Menerima surat Jana dari Lampung. Aku kagum pada isi surat Janna yang mengkritik keras isi suratku tentang "kebijaksanaan". Ada dialektika dan Janna punya pemikiran yang baik dan sistematis, serta punya rasa ingin tahu yang besar.
Rapat di SM FSUI, dipimpin Kamal. Sekadar persiapan untuk LPK. Anak Suara Mahasiswa UI mau ke Cisarua, untuk pelantikan. Sedangkan Zul dan Agus agak sakit, karena lelah.
Makalahku mengundang polemik di KSM UI, karena aku menyatakan bahwa pragmatisme adalah sintesa kegagalan kelompok studi dan parlemen jalanan di era 1980-an. Pragmatisme sendiri belum menjadi ideologi, tapi baru sekadar sikap dan tindakan mayoritas mahasiswa era 1990an. Kata Rudi, tulisanku bisa dikirim ke surat kabar. Aku menemukan kepercayaan diri dengan diskusi. Sangat positif. Pulang bareng Agus yang nanya hubunganku dengan Ema. Dia mendorongku untuk memilih Ema, ketimbang Dewi.

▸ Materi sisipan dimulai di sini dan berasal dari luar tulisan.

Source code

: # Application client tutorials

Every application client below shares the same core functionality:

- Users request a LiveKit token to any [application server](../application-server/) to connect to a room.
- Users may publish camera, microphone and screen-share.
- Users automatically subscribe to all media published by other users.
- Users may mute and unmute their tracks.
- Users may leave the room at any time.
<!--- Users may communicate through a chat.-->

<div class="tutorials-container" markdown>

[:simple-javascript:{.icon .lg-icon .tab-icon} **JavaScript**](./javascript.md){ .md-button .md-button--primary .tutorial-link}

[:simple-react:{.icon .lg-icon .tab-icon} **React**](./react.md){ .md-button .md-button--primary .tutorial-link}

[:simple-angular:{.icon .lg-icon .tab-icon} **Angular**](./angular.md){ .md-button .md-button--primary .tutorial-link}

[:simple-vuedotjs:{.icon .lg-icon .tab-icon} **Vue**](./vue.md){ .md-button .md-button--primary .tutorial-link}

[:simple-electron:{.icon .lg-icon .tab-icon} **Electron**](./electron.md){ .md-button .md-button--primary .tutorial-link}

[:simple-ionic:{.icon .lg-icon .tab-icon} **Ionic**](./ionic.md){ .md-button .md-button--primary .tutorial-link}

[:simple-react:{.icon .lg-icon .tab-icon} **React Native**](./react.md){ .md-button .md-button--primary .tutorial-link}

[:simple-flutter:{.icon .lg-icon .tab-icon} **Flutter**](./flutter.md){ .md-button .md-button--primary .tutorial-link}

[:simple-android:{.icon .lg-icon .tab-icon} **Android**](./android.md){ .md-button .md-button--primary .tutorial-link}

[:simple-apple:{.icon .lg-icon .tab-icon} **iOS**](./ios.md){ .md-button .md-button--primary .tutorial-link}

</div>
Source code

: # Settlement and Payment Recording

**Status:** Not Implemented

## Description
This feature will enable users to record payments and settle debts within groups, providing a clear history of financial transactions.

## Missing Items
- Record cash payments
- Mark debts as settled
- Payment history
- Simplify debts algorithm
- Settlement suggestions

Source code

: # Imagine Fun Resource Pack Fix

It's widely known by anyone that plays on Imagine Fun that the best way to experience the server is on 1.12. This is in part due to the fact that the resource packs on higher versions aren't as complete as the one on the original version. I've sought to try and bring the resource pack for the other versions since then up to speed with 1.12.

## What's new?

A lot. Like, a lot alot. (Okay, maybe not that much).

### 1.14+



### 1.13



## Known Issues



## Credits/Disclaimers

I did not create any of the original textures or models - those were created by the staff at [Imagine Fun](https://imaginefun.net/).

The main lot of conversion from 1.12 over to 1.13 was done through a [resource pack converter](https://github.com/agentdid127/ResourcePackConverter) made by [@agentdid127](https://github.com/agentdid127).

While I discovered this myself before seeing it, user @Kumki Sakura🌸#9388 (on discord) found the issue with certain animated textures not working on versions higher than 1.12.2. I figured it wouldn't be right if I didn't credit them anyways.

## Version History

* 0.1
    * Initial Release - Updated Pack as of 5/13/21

"Mereka adalah sahabatku," kataku.
Mudah-mudahan aku tidak terjebak dengan skandal wanita, ketika jadi orang penting nantinya. Amin! Wanita termasuk penghambat karier Aries, namun sebaliknya pemacu semangatnya untuk meraih cita-cita. Kontroversial.
Menonton film Hakim bin Dinar. Sangat bagus dan mengusik nilai-nilai imanku. Ya ALLAH, beri aku ampunmu.
O,ya, paginya juga menerima surat dari Syamsul (Universitas Sriwijaya) soal piagam SNAM. Obsesiku untuk membikin jaringan di seluruh Indonesia akan tercapai, asalkan aku konsisten. Makanya aku masuk Komisi Hubungan Luar SMUI, walau kurang disukai oleh Ikhsan.
"Elu akan disubordinasi oleh Zul," katanya. Juga, pertentangan pendapat soal Ketua Komisi Penalaran. Belum ketemu pemecahannya. Besok ke Bogor.
Minggu, 29 Mei 1994
Aku menilai, dilarangnya peserta luar negeri untuk menghadiri Konferensi tentang Timor Timur di Universitas Manila tanggal 31 Mei -- 4 Juni (semula sampai 20 Juni, tapi dipersingkat) sebagai bukti makin kuatnya posisi Indonesia di mata dunia, terutama di Asia Tenggara. Protes Indonesia atas konferensi tersebut, karena dinilai tidak menyelesaikan masalah dan sebagai provokasi politik belaka, ternyata ditanggapi Presiden Fidel Ramos dengan serius.
Kupikir pembatasan-pembatasan yang dilakukan oleh pemerintah Philipina, termasuk mencekal kedatangan pemenang hadiah Nobel Perdamaian asal Irlandia tahun 1976 Mairead Maquire dan batalnya kedatangan istri Presiden Perancis dan istri Presiden Portugal, menunjukkan lemahnya bargaining position Philipina dan implikasi dari adanya kebutuhan atau ketergantungan politik tertentu kepada Indonesia.